Nous avons voulu vous proposer un petit conte initiatique, une promenade en festival gnaoua. Car comment vous retranscrire tous ces moments extraordinaires, égrenés au long d’une journée de festival ; depuis le forum sur l’Afrique jusqu’à tard dans la nuit et les dernières scènes intimistes à vous qui n’avez pas pu y être, vous qui êtes à l’étranger ou malade ou qui croulez sous le travail… 

Comment le festival permet de repositionner l’Afrique au cœur de nos préoccupations ?

Après une courte nuit on se réveille au son des crotales scandant les rythmes des mââlmines dans nos esprits. Le fer s’y frotte et nous rappelle, dès le réveil, que nous sommes au deuxième jour et n’avons pas de temps à perdre. Notre Nathalie est fière, elle connait le nom de nombreux maâlmines, elle sait ce qu’est une derdeba, une moqadema, elle connait la musique de nombreux artistes venus se produire en fusion avec les gnaoua, bref elle connait. Elle est aussi grisée des concerts à venir, de l’exaltation future procurée par les guembris, les interviews de stars internationales, les artistes à rencontrer, bref, elle est heureuse.
Mais elle doit se dépêcher, se presser de rejoindre l’un des événements majeurs de cette dix-septième édition: le Forum du festival sur "L’Afrique à venir". Avant cela, un thé ou café fort s’impose pour pouvoir tenir et une recherche furtive d’une tenue adéquate. Car le festival gnaoua, s’il n’est pas le carnaval de rio, exhorte ses adeptes à se vêtir « gnaoua », un quelque chose de stylé, un petit détail, un chapeau, un chech, un accessoire. Ce sera fait, un chech bleu façon « Arafat girly » nous protégera du vent et de la banalité ;  nous voilà propulsés, salle Caravelle de l’Hotel Atlas pour assister aux deux premiers panels d'échanges. Outre l’impolitesse bruyante de certains de nos chers confrères de presse, nous assistons à une conférence enthousiaste sur les liens qui unissent l’Afrique et le Maroc et leur devenir, lesquels liens exacerbés par les fusions musicales du festival, ont parfois pu donner le sentiment d’être un peu oubliés le reste de l’année.

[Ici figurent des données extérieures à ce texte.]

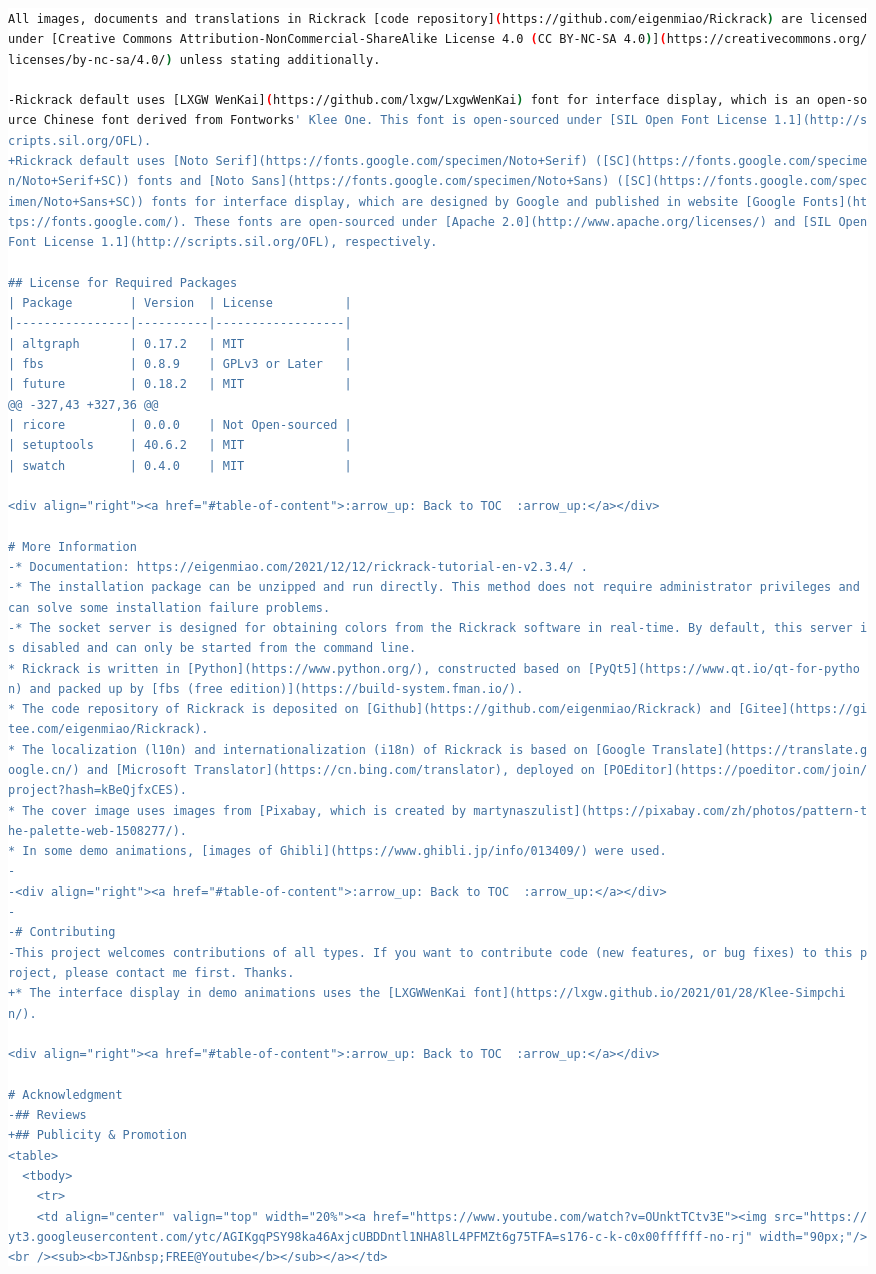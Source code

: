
  ```bash
 All images, documents and translations in Rickrack [code repository](https://github.com/eigenmiao/Rickrack) are licensed under [Creative Commons Attribution-NonCommercial-ShareAlike License 4.0 (CC BY-NC-SA 4.0)](https://creativecommons.org/licenses/by-nc-sa/4.0/) unless stating additionally.
 
-Rickrack default uses [LXGW WenKai](https://github.com/lxgw/LxgwWenKai) font for interface display, which is an open-source Chinese font derived from Fontworks' Klee One. This font is open-sourced under [SIL Open Font License 1.1](http://scripts.sil.org/OFL).
+Rickrack default uses [Noto Serif](https://fonts.google.com/specimen/Noto+Serif) ([SC](https://fonts.google.com/specimen/Noto+Serif+SC)) fonts and [Noto Sans](https://fonts.google.com/specimen/Noto+Sans) ([SC](https://fonts.google.com/specimen/Noto+Sans+SC)) fonts for interface display, which are designed by Google and published in website [Google Fonts](https://fonts.google.com/). These fonts are open-sourced under [Apache 2.0](http://www.apache.org/licenses/) and [SIL Open Font License 1.1](http://scripts.sil.org/OFL), respectively.
 
 ## License for Required Packages
 | Package        | Version  | License          |
 |----------------|----------|------------------|
 | altgraph       | 0.17.2   | MIT              |
 | fbs            | 0.8.9    | GPLv3 or Later   |
 | future         | 0.18.2   | MIT              |
@@ -327,43 +327,36 @@
 | ricore         | 0.0.0    | Not Open-sourced |
 | setuptools     | 40.6.2   | MIT              |
 | swatch         | 0.4.0    | MIT              |
 
 <div align="right"><a href="#table-of-content">:arrow_up: Back to TOC  :arrow_up:</a></div>
 
 # More Information
-* Documentation: https://eigenmiao.com/2021/12/12/rickrack-tutorial-en-v2.3.4/ .
-* The installation package can be unzipped and run directly. This method does not require administrator privileges and can solve some installation failure problems.
-* The socket server is designed for obtaining colors from the Rickrack software in real-time. By default, this server is disabled and can only be started from the command line.
 * Rickrack is written in [Python](https://www.python.org/), constructed based on [PyQt5](https://www.qt.io/qt-for-python) and packed up by [fbs (free edition)](https://build-system.fman.io/).
 * The code repository of Rickrack is deposited on [Github](https://github.com/eigenmiao/Rickrack) and [Gitee](https://gitee.com/eigenmiao/Rickrack).
 * The localization (l10n) and internationalization (i18n) of Rickrack is based on [Google Translate](https://translate.google.cn/) and [Microsoft Translator](https://cn.bing.com/translator), deployed on [POEditor](https://poeditor.com/join/project?hash=kBeQjfxCES).
 * The cover image uses images from [Pixabay, which is created by martynaszulist](https://pixabay.com/zh/photos/pattern-the-palette-web-1508277/).
 * In some demo animations, [images of Ghibli](https://www.ghibli.jp/info/013409/) were used.
-
-<div align="right"><a href="#table-of-content">:arrow_up: Back to TOC  :arrow_up:</a></div>
-
-# Contributing
-This project welcomes contributions of all types. If you want to contribute code (new features, or bug fixes) to this project, please contact me first. Thanks.
+* The interface display in demo animations uses the [LXGWWenKai font](https://lxgw.github.io/2021/01/28/Klee-Simpchin/).
 
 <div align="right"><a href="#table-of-content">:arrow_up: Back to TOC  :arrow_up:</a></div>
 
 # Acknowledgment
-## Reviews
+## Publicity & Promotion
 <table>
   <tbody>
     <tr>
     <td align="center" valign="top" width="20%"><a href="https://www.youtube.com/watch?v=OUnktTCtv3E"><img src="https://yt3.googleusercontent.com/ytc/AGIKgqPSY98ka46AxjcUBDDntl1NHA8lL4PFMZt6g75TFA=s176-c-k-c0x00ffffff-no-rj" width="90px;"/><br /><sub><b>TJ&nbsp;FREE@Youtube</b></sub></a></td>
 ```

Pourtant il n’en est rien, sur l’estrade, professeurs émérites et intellectuels se succèdent en argumentant sur les liens continus de l’Afrique et du Maroc et les pistes de solutions proposées vers cette Afrique en devenir. Si chaque intervention est riche de ce qu’elle retrace l’histoire de ces rapports ou de ce passé commun, nous retiendrons l’intervention de Mostafa Hassani Idrissi, didacticien expert à Rabat, citant Marc Augé et nous invitant à « une utopie de l’éducation » afin de palier aux lacunes historiques des programmes concernant l’histoire de l’Afrique ou Khalid Chegraoui, professeur à l’Institut des études africaines et sa mise en lumière des peuples du Maghreb sous un angle Africain.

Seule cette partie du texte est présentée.